Die Einrichtung ist leicht und minimalistisch. Die Hausbesitzer wollten ein ruhiges und simples Interieur, reduziert auf das Wesentliche und ohne Schnickschnack. Wenige Materialien kamen im Hausinneren zum Einsatz: Dunkles Holz harmoniert mit Sichtbeton, die restlichen Oberflächen sind schwarz oder weiss. Die Hausbewohner und ihre Gäste bewegen sich barfuss im Haus, was zur ruhigen, beinahe meditativen Atmosphäre beiträgt. Der Fokus liegt auf den hochwertigen Oberflächen, beispielsweise auf den Sichtbetonwänden mit ihrer lebendigen Textur, die keine Dekoration braucht. Die Farbschemen im Haus reichen von Chanel-inspiriertem Schwarz-Weiss bis zu Grau mit kleinen Farbakzenten. Diese Farbflecken und das warme Licht von Deckenspots und Stehlampen entschärfen die strengen Linien der Architektur. Der Minimalismus setzt sich in der Möblierung fort, die nur aus wenigen essenziellen Möbelstücken besteht. Das ermöglicht eine freie Zirkulation von Luft und Licht und lässt die Möbel effektvoll zur Geltung kommen: als Dekorationsobjekte, die auch einen funktionalen Zweck erfüllen. Um die Räume frei von Unnötigem zu halten, sind alle Gebrauchsgegenstände in Einbauschränken verstaut, die zugleich auch als Raumteiler dienen.

Die minimalistische, geometrische Schlichtheit des Hauses und der Einsatz natürlicher Materialien schaffen einen Eindruck von moderner Eleganz. Dieser Eindruck wird durch die rechteckig geschnittenen Buchsbaumhecken im Garten noch verstärkt. «Wir möchten, dass sich unsere Kunden in den Häusern, die wir für sie bauen, wiedererkennen und sich darin wohlfühlen», sagt Formenton. Die Hausbesitzer geben ihnen Recht: Ihr Haus ist offen und fliessend, mit Räumen, die miteinander kommunizieren und harmonieren und in denen sie sich allein oder mit Gästen wohlfühlen können.

Architekten-Interview

Aldo Parisotto und Massimo Formenton, was war die grösste Herausforderung beim Bau dieses Hauses ?

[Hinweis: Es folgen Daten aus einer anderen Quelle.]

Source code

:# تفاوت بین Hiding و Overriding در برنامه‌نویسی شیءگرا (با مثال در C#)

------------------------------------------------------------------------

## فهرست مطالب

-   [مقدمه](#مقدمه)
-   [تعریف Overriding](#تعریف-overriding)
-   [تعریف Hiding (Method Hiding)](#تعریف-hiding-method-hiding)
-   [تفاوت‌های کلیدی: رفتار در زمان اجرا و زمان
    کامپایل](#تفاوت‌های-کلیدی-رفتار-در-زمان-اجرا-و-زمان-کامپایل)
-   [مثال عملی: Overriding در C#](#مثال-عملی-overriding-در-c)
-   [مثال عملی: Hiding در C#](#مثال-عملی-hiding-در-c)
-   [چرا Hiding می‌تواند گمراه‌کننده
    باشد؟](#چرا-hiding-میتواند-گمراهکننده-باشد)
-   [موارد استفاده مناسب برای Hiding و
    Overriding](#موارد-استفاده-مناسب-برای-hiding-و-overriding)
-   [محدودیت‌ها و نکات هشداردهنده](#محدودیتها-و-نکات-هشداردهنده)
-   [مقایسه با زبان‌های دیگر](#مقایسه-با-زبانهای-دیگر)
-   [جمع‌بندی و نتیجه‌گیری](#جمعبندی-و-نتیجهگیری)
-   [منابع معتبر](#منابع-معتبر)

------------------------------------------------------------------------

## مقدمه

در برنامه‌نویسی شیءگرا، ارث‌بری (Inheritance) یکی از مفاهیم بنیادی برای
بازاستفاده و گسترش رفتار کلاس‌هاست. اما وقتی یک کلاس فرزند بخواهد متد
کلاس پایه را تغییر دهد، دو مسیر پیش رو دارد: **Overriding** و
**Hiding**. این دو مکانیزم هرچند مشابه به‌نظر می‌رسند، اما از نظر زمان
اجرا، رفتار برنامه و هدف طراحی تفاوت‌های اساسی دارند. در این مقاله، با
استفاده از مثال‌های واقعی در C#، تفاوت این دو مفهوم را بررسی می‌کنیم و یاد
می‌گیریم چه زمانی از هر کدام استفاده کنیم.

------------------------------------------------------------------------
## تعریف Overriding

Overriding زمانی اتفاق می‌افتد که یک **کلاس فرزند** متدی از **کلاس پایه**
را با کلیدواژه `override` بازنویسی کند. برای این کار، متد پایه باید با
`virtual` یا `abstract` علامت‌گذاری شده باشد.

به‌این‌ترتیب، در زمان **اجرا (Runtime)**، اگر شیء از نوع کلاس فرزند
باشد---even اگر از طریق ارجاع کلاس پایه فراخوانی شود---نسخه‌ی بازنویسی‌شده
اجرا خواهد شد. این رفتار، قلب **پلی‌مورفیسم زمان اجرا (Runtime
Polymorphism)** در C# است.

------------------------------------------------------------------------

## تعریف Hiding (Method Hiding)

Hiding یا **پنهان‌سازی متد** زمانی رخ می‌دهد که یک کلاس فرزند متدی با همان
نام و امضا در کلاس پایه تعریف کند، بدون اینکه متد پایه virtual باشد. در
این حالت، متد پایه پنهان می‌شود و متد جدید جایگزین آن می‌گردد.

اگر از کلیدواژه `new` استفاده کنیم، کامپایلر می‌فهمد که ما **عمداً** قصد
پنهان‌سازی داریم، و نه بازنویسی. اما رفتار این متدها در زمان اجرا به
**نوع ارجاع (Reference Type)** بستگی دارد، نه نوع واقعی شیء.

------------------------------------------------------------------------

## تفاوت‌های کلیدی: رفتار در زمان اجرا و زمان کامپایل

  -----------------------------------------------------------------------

Am meisten Zeit haben die Vorbereitungen für die Sichtbetonwände in Anspruch genommen. Wir haben die Oberflächengestaltung ausgiebig getestet, da wir etwas wollten, das zwar kompakt aussieht, aber dank sichtbarer Körnung etwas uneben ist. Wir haben sehr viel experimentiert, um etwas zu schaffen, das sehr natürlich aussieht.

Was schätzen Sie am Material Sichtbeton ?

Wird mögen seine Plastizität und die Möglichkeit, mit den Oberflächen zu spielen. Dieses Haus ist Teil unserer fortlaufenden Nachforschungen über Sichtbeton, nicht nur als Baumaterial, sondern auch als dekoratives Element. Deshalb experimentieren wir viel mit der Schalung und dem Abdruck, den sie an der Oberfläche hinterlässt.

Was würden Sie jemandem raten, der ein Einfamilienhaus für sich bauen möchte?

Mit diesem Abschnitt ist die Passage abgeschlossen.